Stored data entries
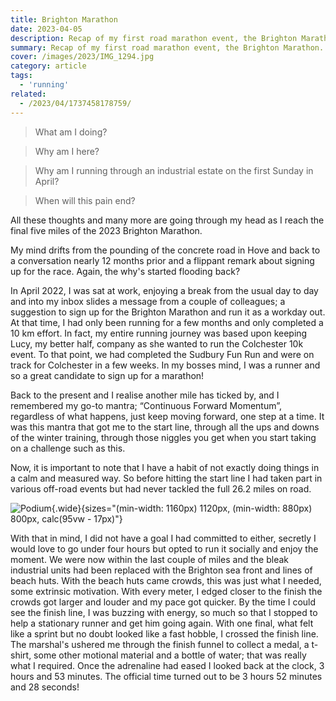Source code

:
 ```yaml
---
title: Brighton Marathon
date: 2023-04-05
description: Recap of my first road marathon event, the Brighton Marathon. The highs and lows of breaking that 26.2 mile run.
summary: Recap of my first road marathon event, the Brighton Marathon. The highs and lows of breaking that 26.2 mile run.
cover: /images/2023/IMG_1294.jpg
category: article
tags:
  - 'running'
related:
  - /2023/04/1737458178759/
---
```


> What am I doing?

> Why am I here?

> Why am I running through an industrial estate on the first Sunday in April?

> When will this pain end?

All these thoughts and many more are going through my head as I reach the final five miles of the 2023 Brighton Marathon.

My mind drifts from the pounding of the concrete road in Hove and back to a conversation nearly 12 months prior and a flippant remark about signing up for the race. Again, the why's started flooding back?

In April 2022, I was sat at work, enjoying a break from the usual day to day and into my inbox slides a message from a couple of colleagues; a suggestion to sign up for the Brighton Marathon and run it as a workday out. At that time, I had only been running for a few months and only completed a 10 km effort. In fact, my entire running journey was based upon keeping Lucy, my better half, company as she wanted to run the Colchester 10k event. To that point, we had completed the Sudbury Fun Run and were on track for Colchester in a few weeks. In my bosses mind, I was a runner and so a great candidate to sign up for a marathon!

Back to the present and I realise another mile has ticked by, and I remembered my go-to mantra; “Continuous Forward Momentum”, regardless of what happens, just keep moving forward, one step at a time. It was this mantra that got me to the start line, through all the ups and downs of the winter training, through those niggles you get when you start taking on a challenge such as this.

Now, it is important to note that I have a habit of not exactly doing things in a calm and measured way. So before hitting the start line I had taken part in various off-road events but had never tackled the full 26.2 miles on road.

![Podium](/images/2023/IMG_9241.jpg 'Standing on the Podium'){.wide}{sizes="(min-width: 1160px) 1120px, (min-width: 880px) 800px, calc(95vw - 17px)"}

With that in mind, I did not have a goal I had committed to either, secretly I would love to go under four hours but opted to run it socially and enjoy the moment.
We were now within the last couple of miles and the bleak industrial units had been replaced with the Brighton sea front and lines of beach huts. With the beach huts came crowds, this was just what I needed, some extrinsic motivation. With every meter, I edged closer to the finish the crowds got larger and louder and my pace got quicker. By the time I could see the finish line, I was buzzing with energy, so much so that I stopped to help a stationary runner and get him going again. With one final, what felt like a sprint but no doubt looked like a fast hobble, I crossed the finish line. The marshal's ushered me through the finish funnel to collect a medal, a t-shirt, some other motional material and a bottle of water; that was really what I required. Once the adrenaline had eased I looked back at the clock, 3 hours and 53 minutes. The official time turned out to be 3 hours 52 minutes and 28 seconds!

Task to carry out:
Only the lines from the start of the records to the line with "My mind drifts" belong in the copy. Print them exactly, minus pictures.

Output for this task:
Source code

:
 ```yaml
---
title: Brighton Marathon
date: 2023-04-05
description: Recap of my first road marathon event, the Brighton Marathon. The highs and lows of breaking that 26.2 mile run.
summary: Recap of my first road marathon event, the Brighton Marathon. The highs and lows of breaking that 26.2 mile run.
cover: /images/2023/IMG_1294.jpg
category: article
tags:
  - 'running'
related:
  - /2023/04/1737458178759/
---
```


> What am I doing?

> Why am I here?

> Why am I running through an industrial estate on the first Sunday in April?

> When will this pain end?

All these thoughts and many more are going through my head as I reach the final five miles of the 2023 Brighton Marathon.

My mind drifts from the pounding of the concrete road in Hove and back to a conversation nearly 12 months prior and a flippant remark about signing up for the race. Again, the why's started flooding back?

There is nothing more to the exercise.